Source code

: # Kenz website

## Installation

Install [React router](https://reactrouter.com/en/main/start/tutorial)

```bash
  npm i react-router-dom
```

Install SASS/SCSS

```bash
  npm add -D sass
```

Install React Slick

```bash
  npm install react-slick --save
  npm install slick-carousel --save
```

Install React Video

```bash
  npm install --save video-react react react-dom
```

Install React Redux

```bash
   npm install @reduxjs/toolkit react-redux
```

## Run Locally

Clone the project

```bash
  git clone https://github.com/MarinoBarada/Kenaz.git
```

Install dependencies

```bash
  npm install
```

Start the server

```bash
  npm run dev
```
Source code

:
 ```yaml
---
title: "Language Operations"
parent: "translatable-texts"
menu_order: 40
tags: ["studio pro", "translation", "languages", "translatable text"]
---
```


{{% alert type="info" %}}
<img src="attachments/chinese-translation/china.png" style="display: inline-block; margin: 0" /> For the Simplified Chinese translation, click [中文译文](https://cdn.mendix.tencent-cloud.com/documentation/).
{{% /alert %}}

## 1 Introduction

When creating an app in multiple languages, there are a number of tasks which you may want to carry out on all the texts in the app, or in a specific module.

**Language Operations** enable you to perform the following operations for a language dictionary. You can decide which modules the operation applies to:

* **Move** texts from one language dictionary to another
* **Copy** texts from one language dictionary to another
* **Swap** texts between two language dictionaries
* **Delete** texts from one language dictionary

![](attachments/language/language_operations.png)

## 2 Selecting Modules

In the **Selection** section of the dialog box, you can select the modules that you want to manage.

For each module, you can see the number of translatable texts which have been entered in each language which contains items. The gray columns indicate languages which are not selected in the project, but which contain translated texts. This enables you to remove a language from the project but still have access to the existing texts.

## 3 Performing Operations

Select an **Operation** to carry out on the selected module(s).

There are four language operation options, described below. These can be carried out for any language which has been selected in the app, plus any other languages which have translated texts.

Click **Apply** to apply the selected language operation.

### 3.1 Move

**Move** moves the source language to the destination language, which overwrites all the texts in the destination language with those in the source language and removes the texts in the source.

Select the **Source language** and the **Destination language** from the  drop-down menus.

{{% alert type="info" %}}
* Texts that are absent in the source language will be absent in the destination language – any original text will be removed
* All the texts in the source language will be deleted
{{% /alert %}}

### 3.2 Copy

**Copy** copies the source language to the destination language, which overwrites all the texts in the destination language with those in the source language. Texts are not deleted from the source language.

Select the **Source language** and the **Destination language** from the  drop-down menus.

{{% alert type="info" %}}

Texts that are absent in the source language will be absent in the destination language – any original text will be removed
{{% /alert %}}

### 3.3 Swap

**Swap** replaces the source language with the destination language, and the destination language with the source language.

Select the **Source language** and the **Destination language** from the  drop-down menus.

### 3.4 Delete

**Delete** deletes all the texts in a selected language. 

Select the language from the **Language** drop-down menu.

########

__YOUR INSTRUCTIONS__:
Copy out every entry, keeping each line exactly as it is.

__TASK SOLUTION__:
Source code

: # Kenz website

## Installation

Install [React router](https://reactrouter.com/en/main/start/tutorial)

```bash
  npm i react-router-dom
```

Install SASS/SCSS

```bash
  npm add -D sass
```

Install React Slick

```bash
  npm install react-slick --save
  npm install slick-carousel --save
```

Install React Video

```bash
  npm install --save video-react react react-dom
```

Install React Redux

```bash
   npm install @reduxjs/toolkit react-redux
```

## Run Locally

Clone the project

```bash
  git clone https://github.com/MarinoBarada/Kenaz.git
```

Install dependencies

```bash
  npm install
```

Start the server

```bash
  npm run dev
```
Source code

:
 ```yaml
---
title: "Language Operations"
parent: "translatable-texts"
menu_order: 40
tags: ["studio pro", "translation", "languages", "translatable text"]
---
```


{{% alert type="info" %}}
<img src="attachments/chinese-translation/china.png" style="display: inline-block; margin: 0" /> For the Simplified Chinese translation, click [中文译文](https://cdn.mendix.tencent-cloud.com/documentation/).
{{% /alert %}}

## 1 Introduction

When creating an app in multiple languages, there are a number of tasks which you may want to carry out on all the texts in the app, or in a specific module.

**Language Operations** enable you to perform the following operations for a language dictionary. You can decide which modules the operation applies to:

* **Move** texts from one language dictionary to another
* **Copy** texts from one language dictionary to another
* **Swap** texts between two language dictionaries
* **Delete** texts from one language dictionary

![](attachments/language/language_operations.png)

## 2 Selecting Modules

In the **Selection** section of the dialog box, you can select the modules that you want to manage.

For each module, you can see the number of translatable texts which have been entered in each language which contains items. The gray columns indicate languages which are not selected in the project, but which contain translated texts. This enables you to remove a language from the project but still have access to the existing texts.

## 3 Performing Operations

Select an **Operation** to carry out on the selected module(s).

There are four language operation options, described below. These can be carried out for any language which has been selected in the app, plus any other languages which have translated texts.

Click **Apply** to apply the selected language operation.

### 3.1 Move

**Move** moves the source language to the destination language, which overwrites all the texts in the destination language with those in the source language and removes the texts in the source.

Select the **Source language** and the **Destination language** from the  drop-down menus.

{{% alert type="info" %}}
* Texts that are absent in the source language will be absent in the destination language – any original text will be removed
* All the texts in the source language will be deleted
{{% /alert %}}

### 3.2 Copy

**Copy** copies the source language to the destination language, which overwrites all the texts in the destination language with those in the source language. Texts are not deleted from the source language.

Select the **Source language** and the **Destination language** from the  drop-down menus.

{{% alert type="info" %}}

Texts that are absent in the source language will be absent in the destination language – any original text will be removed
{{% /alert %}}

### 3.3 Swap

**Swap** replaces the source language with the destination language, and the destination language with the source language.

Select the **Source language** and the **Destination language** from the  drop-down menus.

### 3.4 Delete

**Delete** deletes all the texts in a selected language. 

Select the language from the **Language** drop-down menu.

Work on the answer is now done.